■ **Exercise prompt**
What to return is the tail of the data, from the line that contains "aos três pontos." down to the last line, copied exactly.

Stored data
[Start of section]
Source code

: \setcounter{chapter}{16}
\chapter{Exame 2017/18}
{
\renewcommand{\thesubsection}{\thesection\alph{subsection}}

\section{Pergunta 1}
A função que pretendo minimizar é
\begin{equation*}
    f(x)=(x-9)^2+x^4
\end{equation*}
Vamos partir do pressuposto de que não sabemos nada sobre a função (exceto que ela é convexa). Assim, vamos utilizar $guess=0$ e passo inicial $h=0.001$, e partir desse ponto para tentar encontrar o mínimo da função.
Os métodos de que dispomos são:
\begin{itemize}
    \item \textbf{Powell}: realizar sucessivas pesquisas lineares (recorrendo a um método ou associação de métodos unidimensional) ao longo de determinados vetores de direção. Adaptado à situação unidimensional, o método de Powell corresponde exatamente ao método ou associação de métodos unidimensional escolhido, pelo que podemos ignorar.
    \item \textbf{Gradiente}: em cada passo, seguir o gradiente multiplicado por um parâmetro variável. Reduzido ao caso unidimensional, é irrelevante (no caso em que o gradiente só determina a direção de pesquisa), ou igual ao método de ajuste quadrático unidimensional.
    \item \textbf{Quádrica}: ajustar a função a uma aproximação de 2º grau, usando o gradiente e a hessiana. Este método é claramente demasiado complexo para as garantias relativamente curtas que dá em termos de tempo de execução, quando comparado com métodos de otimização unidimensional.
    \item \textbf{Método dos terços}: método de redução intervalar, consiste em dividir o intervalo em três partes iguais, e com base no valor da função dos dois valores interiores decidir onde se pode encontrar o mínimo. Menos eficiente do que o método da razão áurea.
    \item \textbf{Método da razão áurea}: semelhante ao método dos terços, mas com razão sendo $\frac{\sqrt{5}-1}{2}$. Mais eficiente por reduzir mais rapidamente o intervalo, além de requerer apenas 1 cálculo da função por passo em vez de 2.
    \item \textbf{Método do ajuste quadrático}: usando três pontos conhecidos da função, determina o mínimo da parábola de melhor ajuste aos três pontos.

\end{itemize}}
[End of section]
■ **Answer space**
    \item \textbf{Método do ajuste quadrático}: usando três pontos conhecidos da função, determina o mínimo da parábola de melhor ajuste aos três pontos.

\end{itemize}}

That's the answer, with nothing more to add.